This is not really a standalone answer, rather a pointer or an exeption. There are few complexes where deprotonated thiourea $\ce{S=C(NH2)NH}^-$ acts as a bidentate ligand. One example is (aminomethanethioamido)-hydrido-tetrakis(trimethylphosphine)-technetium(III) $\ce{[Tc(P(CH3)3)4(SCN2H3)]+}$ complex[1]:
The fact that thiourea ligand is deprotonated and is coordinated asymmetrically within equatorial plane in $\eta^2-\ce{N,S}$ bonding mode has been proven by NMR and SCXRD studies. From the article [1, p. 4642] (emphasis mine; $\ce{tu}$ = thiourea $\ce{S=C(NH2)2}$):
The $\ce{Tc-N}$ distance, 2.190(13) Å, is long when compared to
known $\ce{Tc(III)}$ complexes. The range for $\ce{Tc-N}$ bonds was found
to be 2.041 Å ... to 2.124 Å ... . This reflects delocalization of negative charge within the bidentate deprotonated thiourea ligand. This elongation is also seen in the $\ce{Tc-S}$ bond, 2.543(4) Å, which is significantly longer than $\ce{Tc-S}$ bonds in the parent compound $\ce{[Tc(\textit{S}-tu)6][Cl]3}$ ... .

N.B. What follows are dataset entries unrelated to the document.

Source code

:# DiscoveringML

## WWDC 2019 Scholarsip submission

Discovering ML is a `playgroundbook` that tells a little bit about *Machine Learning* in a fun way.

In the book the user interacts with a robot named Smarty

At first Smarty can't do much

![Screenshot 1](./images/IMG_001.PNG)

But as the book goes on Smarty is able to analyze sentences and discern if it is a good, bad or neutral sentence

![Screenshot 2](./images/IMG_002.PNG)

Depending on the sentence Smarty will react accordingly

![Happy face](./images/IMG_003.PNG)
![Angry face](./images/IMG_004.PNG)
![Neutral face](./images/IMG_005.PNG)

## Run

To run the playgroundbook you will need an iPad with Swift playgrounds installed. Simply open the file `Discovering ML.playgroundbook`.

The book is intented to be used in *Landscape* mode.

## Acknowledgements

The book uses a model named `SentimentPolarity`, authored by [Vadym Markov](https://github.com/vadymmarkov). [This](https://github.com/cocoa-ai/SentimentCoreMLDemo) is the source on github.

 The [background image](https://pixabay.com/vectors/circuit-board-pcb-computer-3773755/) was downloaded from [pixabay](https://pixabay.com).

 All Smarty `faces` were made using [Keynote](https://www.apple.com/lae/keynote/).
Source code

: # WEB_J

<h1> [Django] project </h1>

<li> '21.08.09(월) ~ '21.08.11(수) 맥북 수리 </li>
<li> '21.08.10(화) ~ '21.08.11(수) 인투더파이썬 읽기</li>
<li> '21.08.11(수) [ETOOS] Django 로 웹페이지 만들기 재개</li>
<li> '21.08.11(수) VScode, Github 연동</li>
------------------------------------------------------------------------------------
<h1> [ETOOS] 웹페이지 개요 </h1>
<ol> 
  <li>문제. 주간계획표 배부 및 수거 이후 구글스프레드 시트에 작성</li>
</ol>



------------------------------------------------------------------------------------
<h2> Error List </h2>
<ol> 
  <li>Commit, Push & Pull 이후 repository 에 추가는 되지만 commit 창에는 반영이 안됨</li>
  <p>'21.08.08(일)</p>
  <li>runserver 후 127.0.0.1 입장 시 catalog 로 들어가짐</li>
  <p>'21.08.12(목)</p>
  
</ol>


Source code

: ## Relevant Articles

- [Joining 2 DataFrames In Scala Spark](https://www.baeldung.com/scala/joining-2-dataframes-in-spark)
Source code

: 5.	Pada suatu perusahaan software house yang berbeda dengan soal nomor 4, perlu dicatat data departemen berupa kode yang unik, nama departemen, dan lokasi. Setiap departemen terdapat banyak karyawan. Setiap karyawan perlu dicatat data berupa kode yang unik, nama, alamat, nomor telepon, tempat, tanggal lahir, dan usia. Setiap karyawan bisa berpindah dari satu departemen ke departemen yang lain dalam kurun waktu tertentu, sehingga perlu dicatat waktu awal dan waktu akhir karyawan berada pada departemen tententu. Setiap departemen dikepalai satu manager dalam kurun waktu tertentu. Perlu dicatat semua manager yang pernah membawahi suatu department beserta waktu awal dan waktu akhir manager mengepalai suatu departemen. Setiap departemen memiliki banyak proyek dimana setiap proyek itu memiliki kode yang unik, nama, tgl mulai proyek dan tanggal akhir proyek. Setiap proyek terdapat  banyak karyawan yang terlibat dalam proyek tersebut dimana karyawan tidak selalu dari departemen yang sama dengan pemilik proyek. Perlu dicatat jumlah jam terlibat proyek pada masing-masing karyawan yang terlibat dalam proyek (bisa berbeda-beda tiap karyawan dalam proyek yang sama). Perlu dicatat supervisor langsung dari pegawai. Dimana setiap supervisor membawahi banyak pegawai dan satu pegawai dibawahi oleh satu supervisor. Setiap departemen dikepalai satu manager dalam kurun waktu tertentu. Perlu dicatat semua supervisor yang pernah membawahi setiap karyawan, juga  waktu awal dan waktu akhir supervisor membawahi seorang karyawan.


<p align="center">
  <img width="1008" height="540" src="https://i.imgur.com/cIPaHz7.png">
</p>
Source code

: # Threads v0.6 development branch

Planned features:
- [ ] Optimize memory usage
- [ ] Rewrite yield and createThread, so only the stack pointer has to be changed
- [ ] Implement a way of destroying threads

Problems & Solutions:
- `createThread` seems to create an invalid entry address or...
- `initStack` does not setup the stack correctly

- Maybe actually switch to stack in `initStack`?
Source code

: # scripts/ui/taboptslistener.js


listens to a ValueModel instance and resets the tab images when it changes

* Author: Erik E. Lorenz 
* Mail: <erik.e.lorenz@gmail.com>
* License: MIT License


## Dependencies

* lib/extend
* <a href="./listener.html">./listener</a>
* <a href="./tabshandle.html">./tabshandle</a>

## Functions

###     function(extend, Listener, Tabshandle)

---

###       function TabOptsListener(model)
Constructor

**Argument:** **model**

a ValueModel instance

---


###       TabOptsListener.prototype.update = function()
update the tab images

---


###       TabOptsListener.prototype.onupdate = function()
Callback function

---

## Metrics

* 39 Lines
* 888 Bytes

As Martin pointed out, the reasons for the observed denticity are not always transparent. Simply put, it seems like in this case in order to be a bidentate ligand, thiourea molecule needs to increase its nucleophilicity and remove steric hindrance caused by $\ce{H}$-atoms lying within the $\sigma_\mathrm{h}$ plane. Both can be achieved by eliminating a single proton from the thiourea molecule.
Reference
- Watson, P. L.; Albanese, J. A.; Calabrese, J. C.; Ovenall, D. W.; Smith, R. G. Inorg. Chem. 1991, 30 (24), 4638–4643. DOI: 10.1021/ic00024a035.